**Problem description**
Copy out exactly the lines below that run from the one holding "combination with Spring" to the one holding "We will now", keeping both of those lines and no others.

**Material for the task**
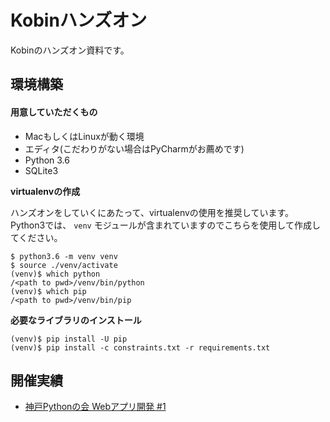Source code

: # Kobinハンズオン

Kobinのハンズオン資料です。

## 環境構築

#### 用意していただくもの

- MacもしくはLinuxが動く環境
- エディタ(こだわりがない場合はPyCharmがお薦めです)
- Python 3.6
- SQLite3


**virtualenvの作成**

ハンズオンをしていくにあたって、virtualenvの使用を推奨しています。
Python3では、 `venv` モジュールが含まれていますのでこちらを使用して作成してください。

```console
$ python3.6 -m venv venv
$ source ./venv/activate
(venv)$ which python
/<path to pwd>/venv/bin/python
(venv)$ which pip
/<path to pwd>/venv/bin/pip
```


**必要なライブラリのインストール**

```console
(venv)$ pip install -U pip
(venv)$ pip install -c constraints.txt -r requirements.txt
```


## 開催実績

- [神戸Pythonの会 Webアプリ開発 #1](https://kobe-python.connpass.com/event/48080/)


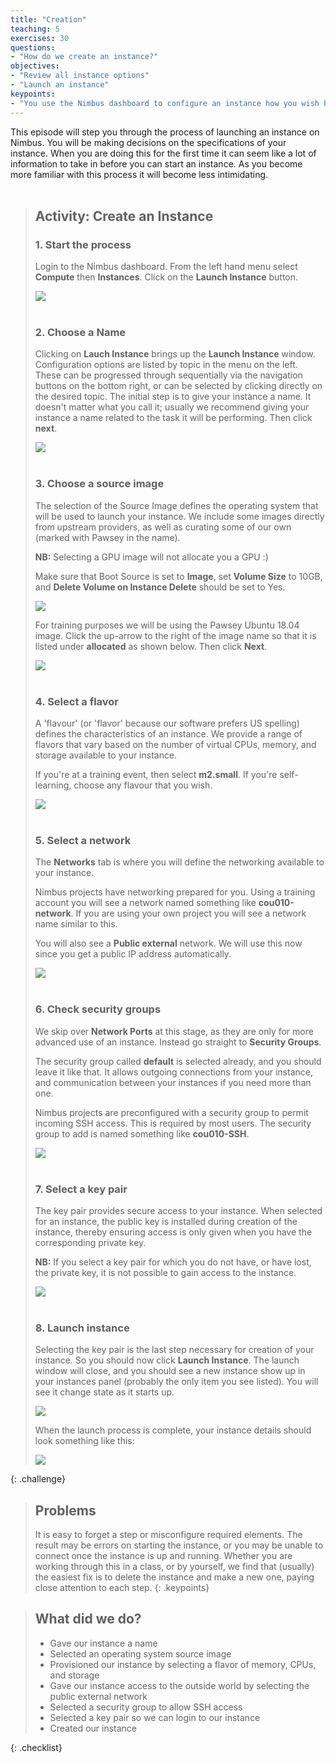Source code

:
 ```yaml
---
title: "Creation"
teaching: 5
exercises: 30
questions:
- "How do we create an instance?"
objectives:
- "Review all instance options"
- "Launch an instance"
keypoints:
- "You use the Nimbus dashboard to configure an instance how you wish before creating it."
---
```


This episode will step you through the process of launching an instance on Nimbus.  You will be making decisions on the specifications of your instance.  When you are doing this for the first time it can seem like a lot of information to take in before you can start an instance. As you become more familiar with this process it will become less intimidating.
<br><br>


> ## Activity: Create an Instance
> ### 1. Start the process
>
> Login to the Nimbus dashboard. From the left hand menu select **Compute** then **Instances**. Click on the **Launch Instance** button.
>
> <kbd><img src="{{ page.root }}/fig/Create_instance_button.png" /></kbd><br><br>
>
> ### 2. Choose a Name
>
> Clicking on **Lauch Instance** brings up the __Launch Instance__ window. Configuration options are listed by topic in the menu on the left. These can be progressed through sequentially via the navigation buttons on the bottom right, or can be selected by clicking directly on the desired topic. The initial step is to give your instance a name.  It doesn't matter what you call it; usually we recommend giving your instance a name related to the task it will be performing.
> Then click __next__.
>
><kbd><img src="{{ page.root }}/fig/Launch_details2.png" /></kbd><br><br>
>
> ### 3. Choose a source image
>
> The selection of the Source Image defines the operating system that will be used to launch your instance.  We include some images directly from upstream providers, as well as curating some of our own (marked with Pawsey in the name).
>
> **NB:** Selecting a GPU image will not allocate you a GPU :)
>
> Make sure that Boot Source is set to **Image**, set **Volume Size** to 10GB, and **Delete Volume on Instance Delete** should be set to Yes.
>
> <kbd><img src="{{ page.root }}/fig/Instance_source_selection.png" /></kbd><br>
>
> For training purposes we will be using the Pawsey Ubuntu 18.04 image. Click the up-arrow to the right of the image name so that it is listed under **allocated** as shown below. Then click __Next__.  
>
><kbd><img src="{{ page.root }}/fig/Instance_source_selection2.png" /></kbd><br><br>
>
> ### 4. Select a flavor
>
> A 'flavour' (or 'flavor' because our software prefers US spelling) defines the characteristics of an instance.  We provide a range of flavors that vary based on the number of virtual CPUs, memory, and storage available to your instance.
>
> If you're at a training event, then select __m2.small__.  If you're self-learning, choose any flavour that you wish.
>
><kbd><img src="{{ page.root }}/fig/Instance_flavour2.png" /></kbd><br><br>
>
> ### 5. Select a network
>
> The **Networks** tab is where you will define the networking available to your instance.
>
> Nimbus projects have networking prepared for you.  Using a training account you will see a network named something like  __cou010-network__.  If you are using your own project you will see a network name similar to this.
>
> You will also see a __Public external__ network.  We will use this now since you get a public IP address automatically.
>
><kbd><img src="{{ page.root }}/fig/Instance_network.png" /></kbd><br><br>
>
>
> ### 6. Check security groups
>
> We skip over __Network Ports__ at this stage, as they are only for more advanced use of an instance. Instead go straight to __Security Groups__.
>
> The security group called __default__ is selected already, and you should leave it like that.  It allows outgoing connections from your instance, and communication between your instances if you need more than one.  
>
>Nimbus projects are preconfigured with a security group to permit incoming SSH access.  This is required by most users.  The security group to add is named something like __cou010-SSH__.
>
><kbd><img src="{{ page.root }}/fig/Instance_security.png" /></kbd><br><br>
>
> ### 7. Select a key pair
>
> The key pair provides secure access to your instance. When selected for an instance, the public key is installed during creation of the instance, thereby ensuring access is only given when you have the corresponding private key.
>
> **NB:** If you select a key pair for which you do not have, or have lost, the private key, it is not possible to gain access to the instance.
>
><kbd><img src="{{ page.root }}/fig/Instance_keypairs.png" /></kbd><br><br>
>
>
> ### 8. Launch instance
> Selecting the key pair is the last step necessary for creation of your instance. So you should now click __Launch Instance__. The launch window will close, and you should see a new instance show up in your instances panel (probably the only item you see listed). You will see it change state as it starts up.
>
><kbd><img src="{{ page.root }}/fig/Launch_instance_click.png" /></kbd><br>
>
> When the launch process is complete, your instance details should look something like this:
>
><kbd><img src="{{ page.root }}/fig/Launch_instance_click2.png" /></kbd><br>
>
{: .challenge}
<br>
> ## Problems
> It is easy to forget a step or misconfigure required elements.  The result may be errors on starting the instance, or you may be unable to connect once the instance is up and running. Whether you are working through this in a class, or by yourself, we find that (usually) the easiest fix is to delete the instance and make a new one, paying close attention to each step.
{: .keypoints}

> ## What did we do?
>
> - Gave our instance a name
> - Selected an operating system source image
> - Provisioned our instance by selecting a flavor of memory, CPUs, and storage
> - Gave our instance access to the outside world by selecting the public external network
> - Selected a security group to allow SSH access
> - Selected a key pair so we can login to our instance
> - Created our instance
>
{: .checklist}

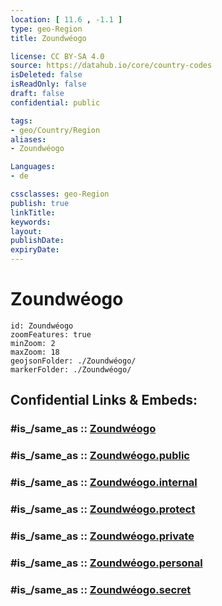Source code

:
```yaml
---
location: [ 11.6 , -1.1 ] 
type: geo-Region
title: Zoundwéogo

license: CC BY-SA 4.0
source: https://datahub.io/core/country-codes
isDeleted: false
isReadOnly: false
draft: false
confidential: public

tags:
- geo/Country/Region
aliases:
- Zoundwéogo

Languages:
- de

cssclasses: geo-Region
publish: true
linkTitle: 
keywords: 
layout: 
publishDate: 
expiryDate: 
---
```


# Zoundwéogo

```leaflet
id: Zoundwéogo
zoomFeatures: true 
minZoom: 2 
maxZoom: 18
geojsonFolder: ./Zoundwéogo/
markerFolder: ./Zoundwéogo/
```


## Confidential Links & Embeds: 

### #is_/same_as :: [Zoundwéogo](/_Standards/Earth/Continent/Africa/Africa~West/Burkina_Faso/Regions~Burkina_Faso/Centre-Sud/counties~Centre-Sud/Zoundwéogo.md) 

### #is_/same_as :: [Zoundwéogo.public](/_public/Earth/Continent/Africa/Africa~West/Burkina_Faso/Regions~Burkina_Faso/Centre-Sud/counties~Centre-Sud/Zoundwéogo.public.md) 

### #is_/same_as :: [Zoundwéogo.internal](/_internal/Earth/Continent/Africa/Africa~West/Burkina_Faso/Regions~Burkina_Faso/Centre-Sud/counties~Centre-Sud/Zoundwéogo.internal.md) 

### #is_/same_as :: [Zoundwéogo.protect](/_protect/Earth/Continent/Africa/Africa~West/Burkina_Faso/Regions~Burkina_Faso/Centre-Sud/counties~Centre-Sud/Zoundwéogo.protect.md) 

### #is_/same_as :: [Zoundwéogo.private](/_private/Earth/Continent/Africa/Africa~West/Burkina_Faso/Regions~Burkina_Faso/Centre-Sud/counties~Centre-Sud/Zoundwéogo.private.md) 

### #is_/same_as :: [Zoundwéogo.personal](/_personal/Earth/Continent/Africa/Africa~West/Burkina_Faso/Regions~Burkina_Faso/Centre-Sud/counties~Centre-Sud/Zoundwéogo.personal.md) 

### #is_/same_as :: [Zoundwéogo.secret](/_secret/Earth/Continent/Africa/Africa~West/Burkina_Faso/Regions~Burkina_Faso/Centre-Sud/counties~Centre-Sud/Zoundwéogo.secret.md)

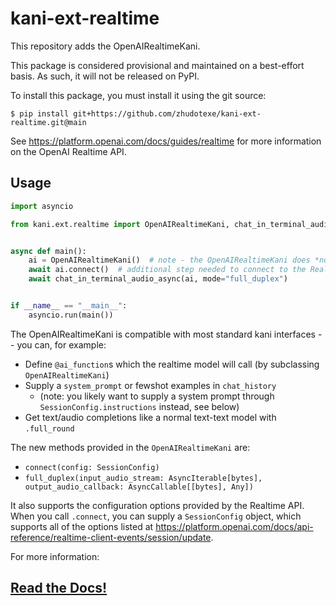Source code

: # kani-ext-realtime

This repository adds the OpenAIRealtimeKani.

This package is considered provisional and maintained on a best-effort basis. As such, it will not be released on
PyPI.

To install this package, you must install it using the git source:

```shell
$ pip install git+https://github.com/zhudotexe/kani-ext-realtime.git@main
```

See https://platform.openai.com/docs/guides/realtime for more information on the OpenAI Realtime API.

## Usage

```python
import asyncio

from kani.ext.realtime import OpenAIRealtimeKani, chat_in_terminal_audio_async


async def main():
    ai = OpenAIRealtimeKani()  # note - the OpenAIRealtimeKani does *not* take an engine!
    await ai.connect()  # additional step needed to connect to the Realtime API
    await chat_in_terminal_audio_async(ai, mode="full_duplex")


if __name__ == "__main__":
    asyncio.run(main())
```

The OpenAIRealtimeKani is compatible with most standard kani interfaces -- you can, for example:

- Define `@ai_function`s which the realtime model will call (by subclassing `OpenAIRealtimeKani`)
- Supply a `system_prompt` or fewshot examples in `chat_history`
    - (note: you likely want to supply a system prompt through `SessionConfig.instructions` instead, see below)
- Get text/audio completions like a normal text-text model with `.full_round`

The new methods provided in the `OpenAIRealtimeKani` are:

- `connect(config: SessionConfig)`
- `full_duplex(input_audio_stream: AsyncIterable[bytes], output_audio_callback: AsyncCallable[[bytes], Any])`

It also supports the configuration options provided by the Realtime API. When you call `.connect`, you can supply a
`SessionConfig` object, which supports all of the options listed
at https://platform.openai.com/docs/api-reference/realtime-client-events/session/update.

For more information:

## [Read the Docs!](https://kani-ext-realtime.readthedocs.io)

<!--
- OpenAIRealtimeKani: manages a conversation
    - use `.session` for underlying OpenAI session
    - listen to events with `.session.add_listener` or `.session.wait_for`
- playing audio from streaming interfaces:
    - `ai.full_round_stream(..., audio_callback=play_audio)` (for example)
- `chat_in_terminal_audio_async`: use `mode="stream" | "full_duplex"` for audio I/O

## Publishing to PyPI

To publish your package to PyPI, this repo comes with a GitHub Action that will automatically build and upload new
releases. Alternatively, you can build and publish the package manually.

### GitHub Action

To use the GitHub Action, you must configure it as a publisher for your project on
PyPI: https://pypi.org/manage/account/publishing/

The workflow is configured with the following settings:

- workflow name: `pythonpublish.yml`
- environment name: `pypi`

Once you've configured this, each release you publish on GitHub will automatically be built and uploaded to PyPI.
You can also manually trigger the workflow.

Make sure to update the version number in `pyproject.toml` before releasing a new version!
-->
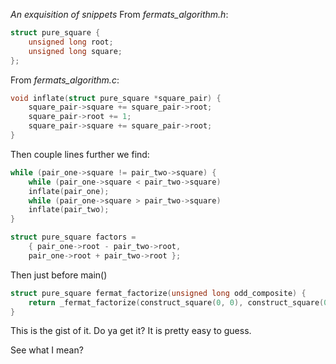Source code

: _An exquisition of snippets_
From _fermats_algorithm.h_:
```c
struct pure_square {
    unsigned long root;
    unsigned long square;
};
```

From _fermats_algorithm.c_:
```c
void inflate(struct pure_square *square_pair) {
    square_pair->square += square_pair->root;
    square_pair->root += 1;
    square_pair->square += square_pair->root;
}
```

Then couple lines further we find:
```c
while (pair_one->square != pair_two->square) {
    while (pair_one->square < pair_two->square)
	inflate(pair_one);
    while (pair_one->square > pair_two->square)
	inflate(pair_two);
}

struct pure_square factors =
    { pair_one->root - pair_two->root,
    pair_one->root + pair_two->root };
```
Then just before main()
```c
struct pure_square fermat_factorize(unsigned long odd_composite) {
    return _fermat_factorize(construct_square(0, 0), construct_square(0, odd_composite)); // the first and second pure_square structs are automatically freed by _fermat_factorize()
}
```

This is the gist of it. Do ya get it? It is pretty easy to guess.

See what I mean?
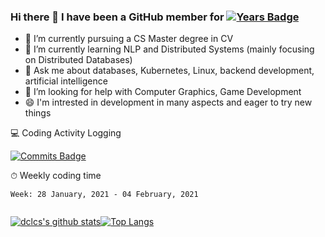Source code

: ### Hi there 👋 I have been a GitHub member for [![Years Badge](https://badges.pufler.dev/years/dclcs)](https://badges.pufler.dev)

- 🔭 I’m currently pursuing a CS Master degree in CV
- 🌱 I’m currently learning NLP and Distributed Systems (mainly focusing on Distributed Databases)
- 💬 Ask me about databases, Kubernetes, Linux, backend development, artificial intelligence
- 🤔 I’m looking for help with Computer Graphics, Game Development
- 😄 I'm intrested in development in many aspects and eager to try new things

<!--
**dclcs/dclcs** is a ✨ _special_ ✨ repository because its `README.md` (this file) appears on your GitHub profile.

Here are some ideas to get you started:
- 👯 I’m looking to collaborate on ...
- 🤔 I’m looking for help with ...
- 📫 How to reach me: ...
- 😄 Pronouns: ...
- ⚡ Fun fact: ...
-->

💻 Coding Activity Logging

[![Commits Badge](https://badges.pufler.dev/commits/weekly/dclcs)](https://badges.pufler.dev)

⏱ Weekly coding time
<!-- Generated By https://github.com/athul/waka-readme -->
<!--START_SECTION:waka-->
```text
Week: 28 January, 2021 - 04 February, 2021


```
<!--END_SECTION:waka-->

[![dclcs's github stats](https://github-readme-stats.vercel.app/api?username=dclcs)](https://github.com/anuraghazra/github-readme-stats)[![Top Langs](https://github-readme-stats.vercel.app/api/top-langs/?username=dclcs&layout=compact)](https://github.com/anuraghazra/github-readme-stats)
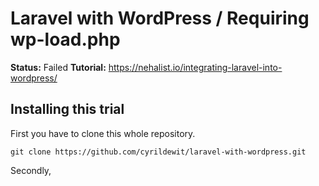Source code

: # Laravel with WordPress / Requiring wp-load.php

**Status:** Failed
**Tutorial:** https://nehalist.io/integrating-laravel-into-wordpress/

## Installing this trial

First you have to clone this whole repository.

```
git clone https://github.com/cyrildewit/laravel-with-wordpress.git
```

Secondly,
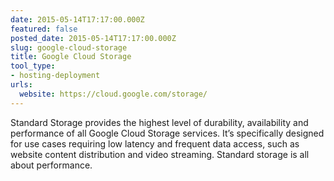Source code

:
 ```yaml
---
date: 2015-05-14T17:17:00.000Z
featured: false
posted_date: 2015-05-14T17:17:00.000Z
slug: google-cloud-storage
title: Google Cloud Storage
tool_type:
- hosting-deployment
urls:
  website: https://cloud.google.com/storage/
---
```


Standard Storage provides the highest level of durability, availability and performance of all Google Cloud Storage services. It’s specifically designed for use cases requiring low latency and frequent data access, such as website content distribution and video streaming. Standard storage is all about performance.




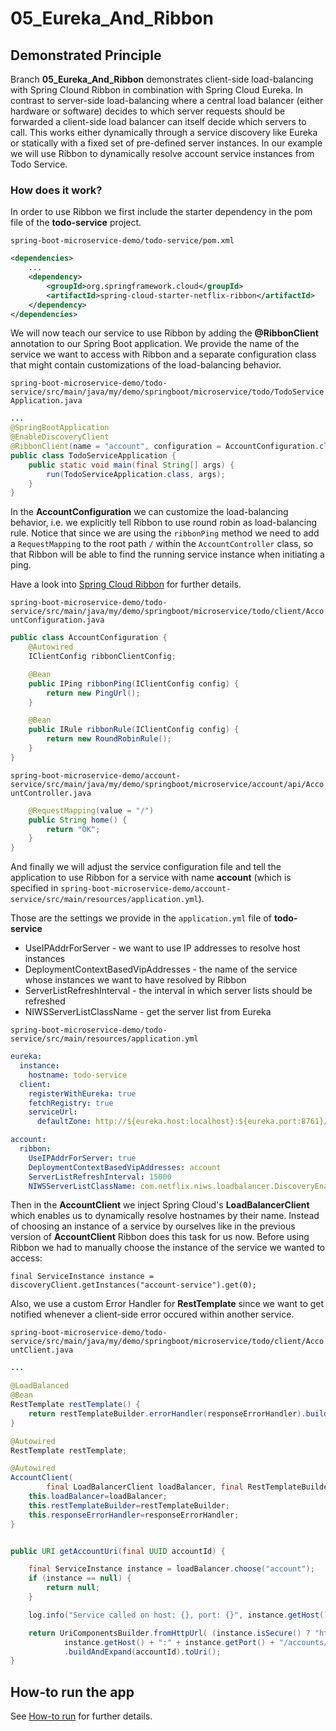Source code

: # 05_Eureka_And_Ribbon

## Demonstrated Principle

Branch **05_Eureka_And_Ribbon** demonstrates client-side load-balancing with Spring Clound Ribbon in
combination with Spring Cloud Eureka. In contrast to server-side load-balancing where a central load balancer (either hardware
or software) decides to which server requests should be forwarded a client-side load balancer can itself decide which
servers to call. This works either dynamically through a service discovery like Eureka or statically with a fixed set of
pre-defined server instances. In our example we will use Ribbon to dynamically resolve account service instances from Todo Service.

### How does it work?

In order to use Ribbon we first include the starter dependency in the pom file of the **todo-service** project.

`spring-boot-microservice-demo/todo-service/pom.xml`
```xml
<dependencies>
    ...
    <dependency>
        <groupId>org.springframework.cloud</groupId>
        <artifactId>spring-cloud-starter-netflix-ribbon</artifactId>
    </dependency>
</dependencies>
```

We will now teach our service to use Ribbon by adding the **@RibbonClient** annotation to our Spring Boot application. We provide the name of the service we want to access with Ribbon and
a separate configuration class that might contain customizations of the load-balancing behavior.

`spring-boot-microservice-demo/todo-service/src/main/java/my/demo/springboot/microservice/todo/TodoServiceApplication.java`
```java
...
@SpringBootApplication
@EnableDiscoveryClient
@RibbonClient(name = "account", configuration = AccountConfiguration.class)
public class TodoServiceApplication {
    public static void main(final String[] args) {
        run(TodoServiceApplication.class, args);
    }
}
```

In the **AccountConfiguration** we can customize the load-balancing behavior, i.e. we explicitly tell Ribbon to use round robin as load-balancing rule.
Notice that since we are using the `ribbonPing` method we need to add a `RequestMapping` to the root path `/` within the `AccountController` class, so that Ribbon will be able to
find the running service instance when initiating a ping.

Have a look into [Spring Cloud Ribbon](https://cloud.spring.io/spring-cloud-netflix/multi/multi_spring-cloud-ribbon.html) for further details.


`spring-boot-microservice-demo/todo-service/src/main/java/my/demo/springboot/microservice/todo/client/AccountConfiguration.java`
```java
public class AccountConfiguration {
    @Autowired
    IClientConfig ribbonClientConfig;

    @Bean
    public IPing ribbonPing(IClientConfig config) {
        return new PingUrl();
    }

    @Bean
    public IRule ribbonRule(IClientConfig config) {
        return new RoundRobinRule();
    }
}
```

`spring-boot-microservice-demo/account-service/src/main/java/my/demo/springboot/microservice/account/api/AccountController.java`
```java
    @RequestMapping(value = "/")
    public String home() {
        return "OK";
    }
}
```

And finally we will adjust the service configuration file and tell the application to use Ribbon for a service with name **account**
(which is specified in `spring-boot-microservice-demo/account-service/src/main/resources/application.yml`).

Those are the settings we provide in the `application.yml` file of **todo-service**
* UseIPAddrForServer - we want to use IP addresses to resolve host instances
* DeploymentContextBasedVipAddresses - the name of the service whose instances we want to have resolved by Ribbon
* ServerListRefreshInterval - the interval in which server lists should be refreshed
* NIWSServerListClassName - get the server list from Eureka

`spring-boot-microservice-demo/todo-service/src/main/resources/application.yml`
```yaml
eureka:
  instance:
    hostname: todo-service
  client:
    registerWithEureka: true
    fetchRegistry: true
    serviceUrl:
      defaultZone: http://${eureka.host:localhost}:${eureka.port:8761}/eureka/

account:
  ribbon:
    UseIPAddrForServer: true
    DeploymentContextBasedVipAddresses: account
    ServerListRefreshInterval: 15000
    NIWSServerListClassName: com.netflix.niws.loadbalancer.DiscoveryEnabledNIWSServerList
```


Then in the **AccountClient** we inject Spring Cloud's **LoadBalancerClient** which enables us to dynamically resolve hostnames by their
name. Instead of choosing an instance of a service by ourselves like in the previous version of **AccountClient** Ribbon does this task for us now.
Before using Ribbon we had to manually choose the instance of the service we wanted to access:

```
final ServiceInstance instance = discoveryClient.getInstances("account-service").get(0);
```

Also, we use a custom Error Handler for **RestTemplate** since we want to get notified whenever a client-side error occured within another service.

`spring-boot-microservice-demo/todo-service/src/main/java/my/demo/springboot/microservice/todo/client/AccountClient.java`
```java
...

@LoadBalanced
@Bean
RestTemplate restTemplate() {
    return restTemplateBuilder.errorHandler(responseErrorHandler).build();
}

@Autowired
RestTemplate restTemplate;

@Autowired
AccountClient(
        final LoadBalancerClient loadBalancer, final RestTemplateBuilder restTemplateBuilder, final ClientResponseErrorHandler responseErrorHandler) {
    this.loadBalancer=loadBalancer;
    this.restTemplateBuilder=restTemplateBuilder;
    this.responseErrorHandler=responseErrorHandler;
}


public URI getAccountUri(final UUID accountId) {

    final ServiceInstance instance = loadBalancer.choose("account");
    if (instance == null) {
        return null;
    }

    log.info("Service called on host: {}, port: {}", instance.getHost(), instance.getPort());

    return UriComponentsBuilder.fromHttpUrl( (instance.isSecure() ? "https://" : "http://") +
            instance.getHost() + ":" + instance.getPort() + "/accounts/{id}")
            .buildAndExpand(accountId).toUri();
}
```

## How-to run the app

See [How-to run](HOW-TO-RUN.md) for further details.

**Solution for this problem**
combination with Spring Cloud Eureka. In contrast to server-side load-balancing where a central load balancer (either hardware
or software) decides to which server requests should be forwarded a client-side load balancer can itself decide which
servers to call. This works either dynamically through a service discovery like Eureka or statically with a fixed set of
pre-defined server instances. In our example we will use Ribbon to dynamically resolve account service instances from Todo Service.

### How does it work?

In order to use Ribbon we first include the starter dependency in the pom file of the **todo-service** project.

`spring-boot-microservice-demo/todo-service/pom.xml`
```xml
<dependencies>
    ...
    <dependency>
        <groupId>org.springframework.cloud</groupId>
        <artifactId>spring-cloud-starter-netflix-ribbon</artifactId>
    </dependency>
</dependencies>
```

We will now teach our service to use Ribbon by adding the **@RibbonClient** annotation to our Spring Boot application. We provide the name of the service we want to access with Ribbon and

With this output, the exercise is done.